Crews are experienced specifically in piano relocation. The right equipment for the instrument type, piano dollies, skid boards, specialist straps, heavy protective blankets, arrives with the team. Grand piano disassembly and reassembly is handled by people who have done it properly, many times.
Insurance is discussed upfront and confirmed in writing. Pricing covers the full job with no additions discovered on moving day. Communication throughout the process keeps clients informed without them having to chase updates.
Piano movers Perth is a choice for households, performance venues, schools, music studios, and anyone who understands that this instrument deserves better than a standard removalist with a trolley and good intentions.
Frequently Asked Questions (FAQs)
What does a piano removal service actually include?
Pre-move assessment, specialist equipment, proper wrapping and protection, coordinated carry, correct truck loading, delivery, and grand piano reassembly. Professional service covers the full job, not just the physical transport between two addresses.
How do expert piano movers handle grand pianos differently?
Legs and pedal lyre are removed, individually wrapped, transported separately.
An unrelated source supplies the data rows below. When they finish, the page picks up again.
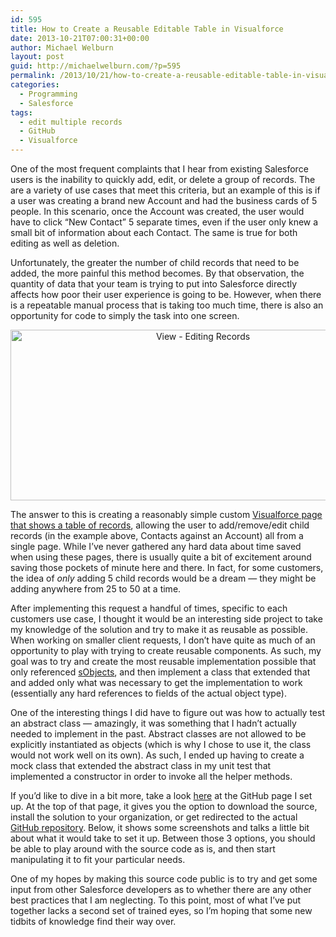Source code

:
 ```yaml
---
id: 595
title: How to Create a Reusable Editable Table in Visualforce
date: 2013-10-21T07:00:31+00:00
author: Michael Welburn
layout: post
guid: http://michaelwelburn.com/?p=595
permalink: /2013/10/21/how-to-create-a-reusable-editable-table-in-visualforce/
categories:
  - Programming
  - Salesforce
tags:
  - edit multiple records
  - GitHub
  - Visualforce
---
```

One of the most frequent complaints that I hear from existing Salesforce users is the inability to quickly add, edit, or delete a group of records. The are a variety of use cases that meet this criteria, but an example of this is if a user was creating a brand new Account and had the business cards of 5 people. In this scenario, once the Account was created, the user would have to click &#8220;New Contact&#8221; 5 separate times, even if the user only knew a small bit of information about each Contact. The same is true for both editing as well as deletion.

Unfortunately, the greater the number of child records that need to be added, the more painful this method becomes. By that observation, the quantity of data that your team is trying to put into Salesforce directly affects how poor their user experience is going to be. However, when there is a repeatable manual process that is taking too much time, there is also an opportunity for code to simply the task into one screen.

<p style="text-align: center;">
  <img class="aligncenter  wp-image-597" alt="View - Editing Records" src="http://michaelwelburn.com/wp-content/uploads/2013/10/View-Editing-Records.png" width="600" height="273" srcset="http://michaelwelburn.com/wp-content/uploads/2013/10/View-Editing-Records.png 806w, http://michaelwelburn.com/wp-content/uploads/2013/10/View-Editing-Records-300x136.png 300w, http://michaelwelburn.com/wp-content/uploads/2013/10/View-Editing-Records-668x304.png 668w" sizes="(max-width: 600px) 100vw, 600px" />
</p>

<p style="text-align: left;">
  <!--more-->
</p>

The answer to this is creating a reasonably simple custom <a title="http://mwelburn.github.io/Visualforce-Edit-Multiple-Records/" href="http://mwelburn.github.io/Visualforce-Edit-Multiple-Records/" target="_blank">Visualforce page that shows a table of records</a>, allowing the user to add/remove/edit child records (in the example above, Contacts against an Account) all from a single page. While I&#8217;ve never gathered any hard data about time saved when using these pages, there is usually quite a bit of excitement around saving those pockets of minute here and there. In fact, for some customers, the idea of _only_ adding 5 child records would be a dream &#8212; they might be adding anywhere from 25 to 50 at a time.

After implementing this request a handful of times, specific to each customers use case, I thought it would be an interesting side project to take my knowledge of the solution and try to make it as reusable as possible. When working on smaller client requests, I don&#8217;t have quite as much of an opportunity to play with trying to create reusable components. As such, my goal was to try and create the most reusable implementation possible that only referenced <a title="http://www.salesforce.com/us/developer/docs/apexcode/Content/langCon_apex_SObjects.htm" href="http://www.salesforce.com/us/developer/docs/apexcode/Content/langCon_apex_SObjects.htm" target="_blank">sObjects</a>, and then implement a class that extended that and added only what was necessary to get the implementation to work (essentially any hard references to fields of the actual object type).

One of the interesting things I did have to figure out was how to actually test an abstract class &#8212; amazingly, it was something that I hadn&#8217;t actually needed to implement in the past. Abstract classes are not allowed to be explicitly instantiated as objects (which is why I chose to use it, the class would not work well on its own). As such, I ended up having to create a mock class that extended the abstract class in my unit test that implemented a constructor in order to invoke all the helper methods.

If you&#8217;d like to dive in a bit more, take a look <a title="http://mwelburn.github.io/Visualforce-Edit-Multiple-Records/" href="http://mwelburn.github.io/Visualforce-Edit-Multiple-Records/" target="_blank">here</a> at the GitHub page I set up. At the top of that page, it gives you the option to download the source, install the solution to your organization, or get redirected to the actual <a title="https://github.com/mwelburn/Visualforce-Edit-Multiple-Records" href="https://github.com/mwelburn/Visualforce-Edit-Multiple-Records" target="_blank">GitHub repository</a>. Below, it shows some screenshots and talks a little bit about what it would take to set it up. Between those 3 options, you should be able to play around with the source code as is, and then start manipulating it to fit your particular needs.

One of my hopes by making this source code public is to try and get some input from other Salesforce developers as to whether there are any other best practices that I am neglecting. To this point, most of what I&#8217;ve put together lacks a second set of trained eyes, so I&#8217;m hoping that some new tidbits of knowledge find their way over.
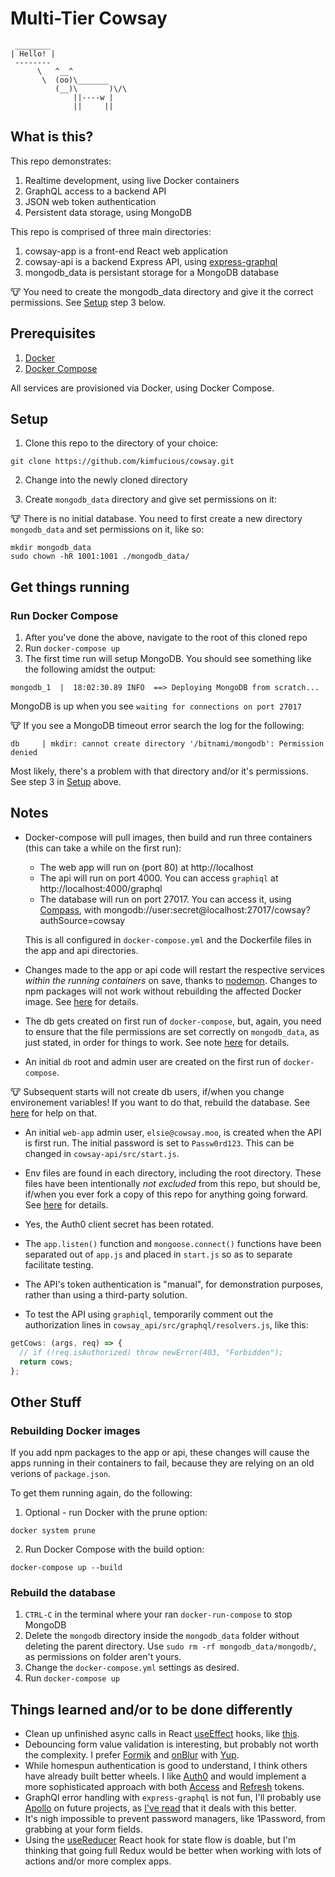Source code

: # Multi-Tier Cowsay

```console
 ________
| Hello! |
 --------
      \   ^__^
       \  (oo)\_______
          (__)\       )\/\
              ||----w |
              ||     ||
```

## What is this?

This repo demonstrates:

1. Realtime development, using live Docker containers
2. GraphQL access to a backend API
3. JSON web token authentication
4. Persistent data storage, using MongoDB

This repo is comprised of three main directories:

1. cowsay-app is a front-end React web application
2. cowsay-api is a backend Express API, using [express-graphql](https://github.com/graphql/express-graphql)
3. mongodb_data is persistant storage for a MongoDB database

🐮 You need to create the mongodb_data directory and give it the correct permissions. See [Setup](#setup) step 3 below.

## Prerequisites

1. [Docker](https://www.docker.com/products/docker-desktop)
2. [Docker Compose](https://docs.docker.com/compose/install/)

All services are provisioned via Docker, using Docker Compose.

## Setup

1. Clone this repo to the directory of your choice:

```console
git clone https://github.com/kimfucious/cowsay.git
```

2. Change into the newly cloned directory

3. Create `mongodb_data` directory and give set permissions on it:

🐮 There is no initial database. You need to first create a new directory `mongodb_data` and set permissions on it, like so:

```console
mkdir mongodb_data
sudo chown -hR 1001:1001 ./mongodb_data/
```

## Get things running

### Run Docker Compose

1. After you've done the above, navigate to the root of this cloned repo
2. Run `docker-compose up`
3. The first time run will setup MongoDB. You should see something like the following amidst the output:

```console
mongodb_1  |  18:02:30.89 INFO  ==> Deploying MongoDB from scratch...
```

MongoDB is up when you see `waiting for connections on port 27017`

🐮 If you see a MongoDB timeout error search the log for the following:

```console
db     | mkdir: cannot create directory '/bitnami/mongodb': Permission denied
```

Most likely, there's a problem with that directory and/or it's permissions. See step 3 in [Setup](#setup) above.

## Notes

- Docker-compose will pull images, then build and run three containers (this can take a while on the first run):

  - The web app will run on (port 80) at http://localhost
  - The api will run on port 4000. You can access `graphiql` at http://localhost:4000/graphql
  - The database will run on port 27017. You can access it, using [Compass](https://www.mongodb.com/products/compass), with mongodb://user:secret@localhost:27017/cowsay?authSource=cowsay

  This is all configured in `docker-compose.yml` and the Dockerfile files in the app and api directories.

- Changes made to the app or api code will restart the respective services _within the running containers_ on save, thanks to [nodemon](https://nodemon.io/). Changes to npm packages will not work without rebuilding the affected Docker image. See [here](#rebuilding-docker-images) for details.

- The db gets created on first run of `docker-compose`, but, again, you need to ensure that the file permissions are set correctly on `mongodb_data`, as just stated, in order for things to work. See note [here](https://github.com/bitnami/bitnami-docker-mongodb#persisting-your-database) for details.

- An initial `db` root and admin user are created on the first run of `docker-compose`.

🐮 Subsequent starts will not create db users, if/when you change environement variables! If you want to do that, rebuild the database. See [here](#rebuild-the-database) for help on that.

- An initial `web-app` admin user, `elsie@cowsay.moo`, is created when the API is first run. The initial password is set to `Passw0rd123`. This can be changed in `cowsay-api/src/start.js`.

- Env files are found in each directory, including the root directory. These files have been intentionally _not excluded_ from this repo, but should be, if/when you ever fork a copy of this repo for anything going forward. See [here](https://www.npmjs.com/package/dotenv#should-i-commit-my-env-file) for details.

- Yes, the Auth0 client secret has been rotated.

- The `app.listen()` function and `mongoose.connect()` functions have been separated out of `app.js` and placed in `start.js` so as to separate facilitate testing.

- The API's token authentication is "manual", for demonstration purposes, rather than using a third-party solution.

- To test the API using `graphiql`, temporarily comment out the authorization lines in `cowsay_api/src/graphql/resolvers.js`, like this:

```js
getCows: (args, req) => {
  // if (!req.isAuthorized) throw newError(403, "Forbidden");
  return cows;
};
```

## Other Stuff

### Rebuilding Docker images

If you add npm packages to the app or api, these changes will cause the apps running in their containers to fail, because they are relying on an old verions of `package.json`.

To get them running again, do the following:

1. Optional - run Docker with the prune option:

```console
docker system prune
```

2. Run Docker Compose with the build option:

```console
docker-compose up --build
```

### Rebuild the database

1. `CTRL-C` in the terminal where your ran `docker-run-compose` to stop MongoDB
2. Delete the `mongodb` directory inside the `mongodb_data` folder without deleting the parent directory. Use `sudo rm -rf mongodb_data/mongodb/`, as permissions on folder aren't yours.
3. Change the `docker-compose.yml` settings as desired.
4. Run `docker-compose up`

## Things learned and/or to be done differently

- Clean up unfinished async calls in React [useEffect](https://reactjs.org/docs/hooks-effect.html) hooks, like [this](https://binarapps.com/blog/clean-up-request-in-useeffect-react-hook/).
- Debouncing form value validation is interesting, but probably not worth the complexity. I prefer [Formik](https://jaredpalmer.com/formik/) and [onBlur](https://developer.mozilla.org/en-US/docs/Web/API/Element/blur_event) with [Yup](https://github.com/jquense/yup).
- While homespun authentication is good to understand, I think others have already built better wheels. I like [Auth0](https://auth0.com/) and would implement a more sophisticated approach with both [Access](https://auth0.com/docs/tokens/access-tokens) and [Refresh](https://auth0.com/docs/tokens/refresh-token/current) tokens.
- GraphQl error handling with `express-graphql` is not fun, I'll probably use [Apollo](https://www.apollographql.com/) on future projects, as [I've read](https://blog.apollographql.com/full-stack-error-handling-with-graphql-apollo-5c12da407210) that it deals with this better.
- It's nigh impossible to prevent password managers, like 1Password, from grabbing at your form fields.
- Using the [useReducer](https://reactjs.org/docs/hooks-reference.html#usereducer) React hook for state flow is doable, but I'm thinking that going full Redux would be better when working with lots of actions and/or more complex apps.

```

```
The body travels on its side correctly. Reassembly happens at the destination in the right sequence. This disassembly process is essential, grands cannot safely move intact.
Do piano and furniture movers charge differently for stairs?
Usually yes, stairs add complexity, time, crew requirements, and risk. Always disclose staircase details when booking. A quote given without staircase information isn’t accounting for the actual job. Surprises on moving day cost more than honesty upfront.
Is a piano remover the same as a regular removalist?
Not if they’re doing the job properly. Piano moving requires specific equipment, technique, crew coordination, and understanding of the instrument’s structure. General removalists occasionally move pianos, specialists do it correctly, every time, without compromise.
How soon after moving should a piano be tuned?
Most technicians recommend waiting two to four weeks after relocation before tuning. This allows the instrument to acclimatise to the new environment’s temperature and humidity before string tension is adjusted by a qualified piano technician.